- Activity -
Where a line below holds the string "parameter", copy that line.

- Data for analysis -
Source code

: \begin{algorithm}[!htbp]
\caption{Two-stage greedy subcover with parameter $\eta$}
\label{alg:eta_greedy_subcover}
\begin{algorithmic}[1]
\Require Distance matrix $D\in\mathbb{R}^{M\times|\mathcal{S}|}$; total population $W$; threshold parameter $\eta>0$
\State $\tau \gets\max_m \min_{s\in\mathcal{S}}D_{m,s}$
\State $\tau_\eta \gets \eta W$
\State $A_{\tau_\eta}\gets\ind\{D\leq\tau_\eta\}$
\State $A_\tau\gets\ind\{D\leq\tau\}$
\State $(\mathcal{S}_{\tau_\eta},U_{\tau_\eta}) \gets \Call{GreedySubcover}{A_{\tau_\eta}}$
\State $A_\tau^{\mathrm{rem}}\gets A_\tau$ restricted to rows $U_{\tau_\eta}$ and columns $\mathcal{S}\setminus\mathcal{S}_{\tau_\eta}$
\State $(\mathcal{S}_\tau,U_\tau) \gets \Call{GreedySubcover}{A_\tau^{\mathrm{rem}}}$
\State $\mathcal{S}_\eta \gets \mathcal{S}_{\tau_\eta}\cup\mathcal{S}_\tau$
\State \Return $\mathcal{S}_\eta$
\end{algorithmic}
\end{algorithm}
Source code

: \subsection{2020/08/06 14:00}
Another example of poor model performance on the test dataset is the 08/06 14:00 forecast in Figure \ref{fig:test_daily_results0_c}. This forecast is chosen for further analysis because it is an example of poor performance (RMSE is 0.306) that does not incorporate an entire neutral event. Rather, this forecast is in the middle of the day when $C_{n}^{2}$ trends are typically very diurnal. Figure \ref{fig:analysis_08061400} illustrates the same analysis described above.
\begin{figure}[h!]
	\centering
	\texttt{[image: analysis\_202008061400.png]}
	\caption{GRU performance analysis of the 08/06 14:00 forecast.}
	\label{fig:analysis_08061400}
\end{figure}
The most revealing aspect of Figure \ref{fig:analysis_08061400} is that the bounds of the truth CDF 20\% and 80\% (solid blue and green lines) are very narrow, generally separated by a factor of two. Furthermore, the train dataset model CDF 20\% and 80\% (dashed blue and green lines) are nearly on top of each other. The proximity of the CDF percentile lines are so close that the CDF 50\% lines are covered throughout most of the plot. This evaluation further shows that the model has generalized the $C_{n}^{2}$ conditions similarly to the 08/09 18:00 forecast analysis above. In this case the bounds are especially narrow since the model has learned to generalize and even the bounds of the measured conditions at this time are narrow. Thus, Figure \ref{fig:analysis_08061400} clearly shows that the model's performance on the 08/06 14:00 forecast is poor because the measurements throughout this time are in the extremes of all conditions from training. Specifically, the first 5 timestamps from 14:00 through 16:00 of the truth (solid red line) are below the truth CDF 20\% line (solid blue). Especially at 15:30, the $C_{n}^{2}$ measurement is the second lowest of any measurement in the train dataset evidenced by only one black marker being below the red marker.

- Solution to the exercise -
\caption{Two-stage greedy subcover with parameter $\eta$}
\Require Distance matrix $D\in\mathbb{R}^{M\times|\mathcal{S}|}$; total population $W$; threshold parameter $\eta>0$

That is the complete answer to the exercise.